--- EXERCISE INPUT Enclosed Below ---
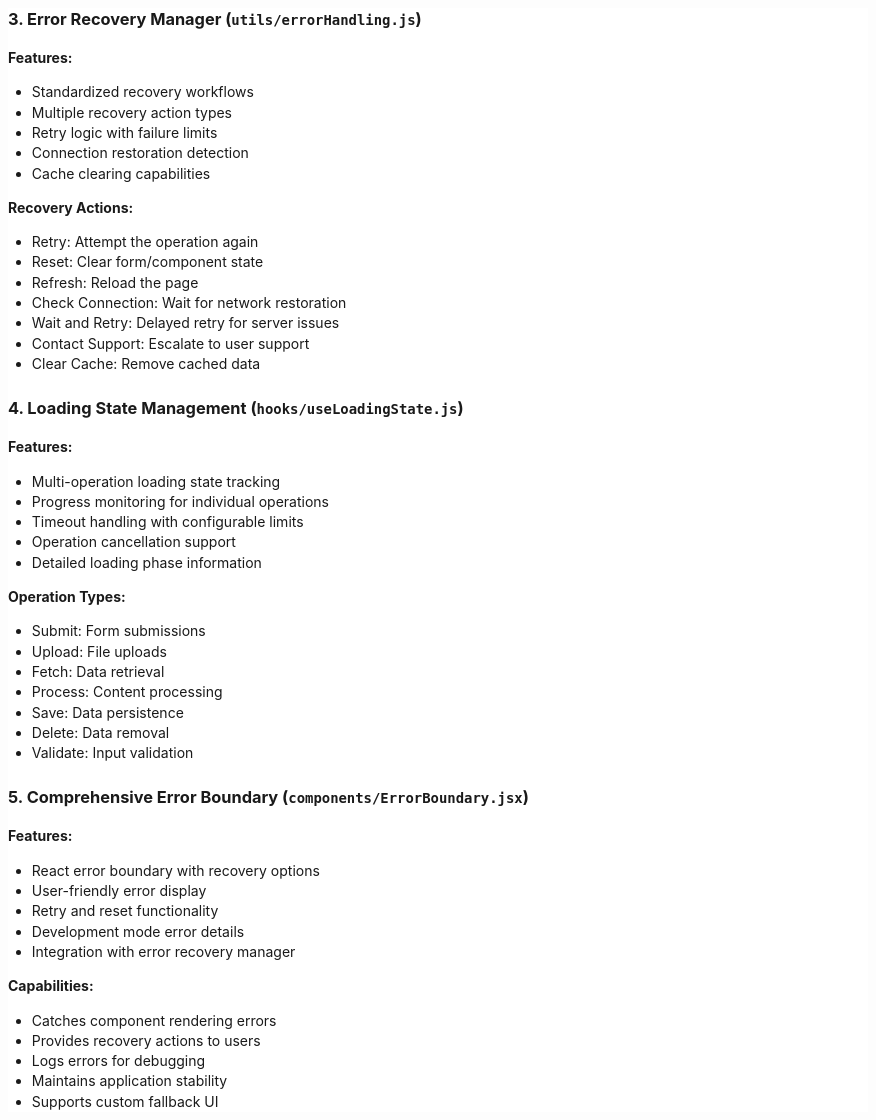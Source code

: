 ### 3. Error Recovery Manager (`utils/errorHandling.js`)

**Features:**
- Standardized recovery workflows
- Multiple recovery action types
- Retry logic with failure limits
- Connection restoration detection
- Cache clearing capabilities

**Recovery Actions:**
- Retry: Attempt the operation again
- Reset: Clear form/component state
- Refresh: Reload the page
- Check Connection: Wait for network restoration
- Wait and Retry: Delayed retry for server issues
- Contact Support: Escalate to user support
- Clear Cache: Remove cached data

### 4. Loading State Management (`hooks/useLoadingState.js`)

**Features:**
- Multi-operation loading state tracking
- Progress monitoring for individual operations
- Timeout handling with configurable limits
- Operation cancellation support
- Detailed loading phase information

**Operation Types:**
- Submit: Form submissions
- Upload: File uploads
- Fetch: Data retrieval
- Process: Content processing
- Save: Data persistence
- Delete: Data removal
- Validate: Input validation

### 5. Comprehensive Error Boundary (`components/ErrorBoundary.jsx`)

**Features:**
- React error boundary with recovery options
- User-friendly error display
- Retry and reset functionality
- Development mode error details
- Integration with error recovery manager

**Capabilities:**
- Catches component rendering errors
- Provides recovery actions to users
- Logs errors for debugging
- Maintains application stability
- Supports custom fallback UI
--- End of Enclosed EXERCISE INPUT ---
» YOUR GOAL
Retyping should start at the first line of the data above and stop after the line with "- Clear Cache: Remove cached data", and no picture should be included.

» ANSWER SPACE
Source code

: ### 3. Error Recovery Manager (`utils/errorHandling.js`)

**Features:**
- Standardized recovery workflows
- Multiple recovery action types
- Retry logic with failure limits
- Connection restoration detection
- Cache clearing capabilities

**Recovery Actions:**
- Retry: Attempt the operation again
- Reset: Clear form/component state
- Refresh: Reload the page
- Check Connection: Wait for network restoration
- Wait and Retry: Delayed retry for server issues
- Contact Support: Escalate to user support
- Clear Cache: Remove cached data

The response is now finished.